In smart cities of the future, communication beacons would complement and eventually replace traffic lights. The beacon gathers and transmits data about the distance and approach speed of vehicles nearing the intersection. The information is received by the crs and fed into an algorithm which plots a safe course through without the car having to stop.
According to the researchers’ modeling, each car will be able to cross the intersection in its own virtual bubble of safe space, modulating its speed using adaptive cruise control. It utilises the concept of “adaptive repulsive force”. The closer two cars’ trajectory would bring them at an intersection, the stronger their repulsion and the greater the speed adjustment they make to pass each other safely.
The algorithm of the scheme is completely decentralised. The researchers found that the rules governing the necessary repulsion between vehicles are rather simple, resulting is a system that does not require much computing power at the beacon or in the vehicle itself.
For vehicles approaching the intersection in different directions, the algorithm imposes simple interactions between vehicles around the intersection, by defining specific conditions on the real-time basis, for which the involved vehicles are required to briefly adjust their dynamics. This leads to a safe, robust, and efficient self-organised traffic flow. The researchers also took into account the driver comfort level and studied its effect on control efficiency.
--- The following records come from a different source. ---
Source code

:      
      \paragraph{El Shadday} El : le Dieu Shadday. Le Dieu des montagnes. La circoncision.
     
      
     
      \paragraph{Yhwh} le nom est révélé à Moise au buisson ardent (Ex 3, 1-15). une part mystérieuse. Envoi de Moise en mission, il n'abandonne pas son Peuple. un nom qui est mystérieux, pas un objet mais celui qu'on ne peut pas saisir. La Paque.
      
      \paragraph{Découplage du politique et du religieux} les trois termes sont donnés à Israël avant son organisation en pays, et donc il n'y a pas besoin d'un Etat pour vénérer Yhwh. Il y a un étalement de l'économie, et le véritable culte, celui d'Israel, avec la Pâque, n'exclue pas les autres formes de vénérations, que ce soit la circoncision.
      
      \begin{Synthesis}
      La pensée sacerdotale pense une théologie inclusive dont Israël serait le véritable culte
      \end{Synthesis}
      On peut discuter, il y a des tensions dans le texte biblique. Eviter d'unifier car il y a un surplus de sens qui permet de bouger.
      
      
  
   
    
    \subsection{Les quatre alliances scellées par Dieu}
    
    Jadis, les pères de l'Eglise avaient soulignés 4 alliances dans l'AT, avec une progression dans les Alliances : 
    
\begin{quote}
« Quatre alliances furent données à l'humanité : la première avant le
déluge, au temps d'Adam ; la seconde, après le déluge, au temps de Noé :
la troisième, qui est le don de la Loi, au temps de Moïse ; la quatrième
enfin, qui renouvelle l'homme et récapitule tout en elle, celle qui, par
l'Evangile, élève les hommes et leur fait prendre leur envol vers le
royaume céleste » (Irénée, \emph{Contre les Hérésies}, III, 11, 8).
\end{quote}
The algorithm worked effectively even for relatively complex intersections in the simulations. “In most cases, pre-emptive deceleration only slightly lowered the vehicle velocity, resulting in safe passage of each vehicle across the intersection without coming to a full stop at any point,” said Bo Yang, from A*STAR IHPC, who led the work.
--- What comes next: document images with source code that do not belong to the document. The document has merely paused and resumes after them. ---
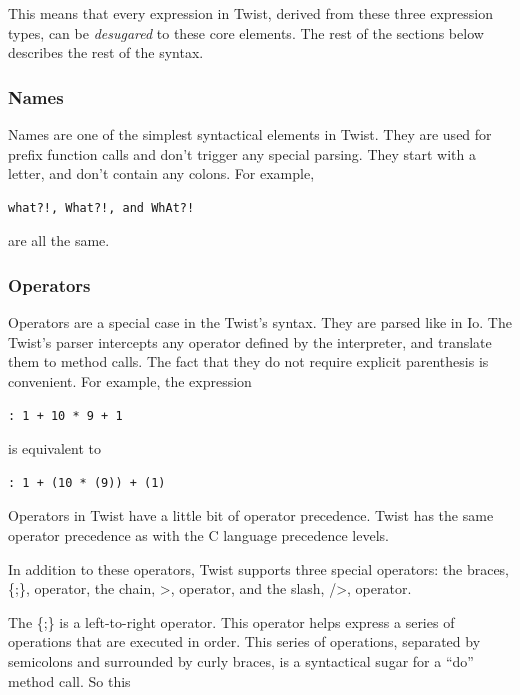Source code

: This means that every expression in Twist, derived from these three expression types, can be \emph{desugared} to these core elements. The rest of the sections below describes the rest of the syntax.

\subsubsection{Names}
\label{sec:names}

Names are one of the simplest syntactical elements in Twist. They are used for prefix function calls and don't trigger any special parsing. They start with a letter, and don't contain any colons. For example, 

\begin{verbatim}
what?!, What?!, and WhAt?! 
\end{verbatim} 

are all the same.

\subsubsection{Operators}
\label{sec:operators}

Operators are a special case in the Twist's syntax. They are parsed like in Io. The Twist's parser intercepts any operator defined by the interpreter, and translate them to method calls. The fact that they do not require explicit parenthesis is convenient. For example, the expression

\begin{verbatim}
: 1 + 10 * 9 + 1
\end{verbatim}

is equivalent to

\begin{verbatim}
: 1 + (10 * (9)) + (1)
\end{verbatim}

Operators in Twist have a little  bit of operator precedence. Twist has the same operator precedence as with the C language precedence levels.

In addition to these operators, Twist supports three special operators: the braces, \{;\}, operator, the chain, >, operator, and the slash, />, operator.

The \{;\} is a left-to-right operator. This operator helps express a series of operations that are executed in order. This series of operations, separated by semicolons and surrounded by curly braces, is a syntactical sugar for a ``do'' method call. So this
No need for completely self-driving cars
An important consideration for the practical applicability of the traffic intersection control is the minimal level of intelligence the vehicles need to have for the system to work.
The proposed system does not require cars to be completely autonomous or self-driving. It only requires a majority of vehicles on the road to be equipped with a simple driver assistance system, which is able to brake and accelerate autonomously. Cars fitted with smart cruise control can already do that. The driver gives up control of the car’s speed through the intersection but remains in charge of steering.
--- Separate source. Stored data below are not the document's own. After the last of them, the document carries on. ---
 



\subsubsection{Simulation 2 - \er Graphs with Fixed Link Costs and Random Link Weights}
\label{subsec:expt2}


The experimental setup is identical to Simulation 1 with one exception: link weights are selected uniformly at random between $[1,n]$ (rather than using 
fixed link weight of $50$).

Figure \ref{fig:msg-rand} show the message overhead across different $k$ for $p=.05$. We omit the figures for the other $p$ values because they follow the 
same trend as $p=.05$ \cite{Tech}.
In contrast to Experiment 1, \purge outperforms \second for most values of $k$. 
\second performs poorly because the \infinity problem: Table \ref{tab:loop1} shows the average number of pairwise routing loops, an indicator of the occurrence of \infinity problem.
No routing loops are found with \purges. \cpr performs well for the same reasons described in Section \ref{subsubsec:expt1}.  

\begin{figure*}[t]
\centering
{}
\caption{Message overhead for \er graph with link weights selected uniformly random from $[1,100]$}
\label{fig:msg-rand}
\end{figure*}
The system’s other advantage is that it could be phased in gradually. It has minimal impact on conventional driving behaviour, and can coexist with the existing traffic light control. For initial implementation, traffic lights would still be needed to help older cars pass through the intersection. As smarter cars become more and more prevalent, the lights can switch off for more and more of the time until they are no longer required. And though the algorithm is using only basic vehicle intelligence, it is fully compatible with the futuristic scenario in which driverless vehicles dominate the road.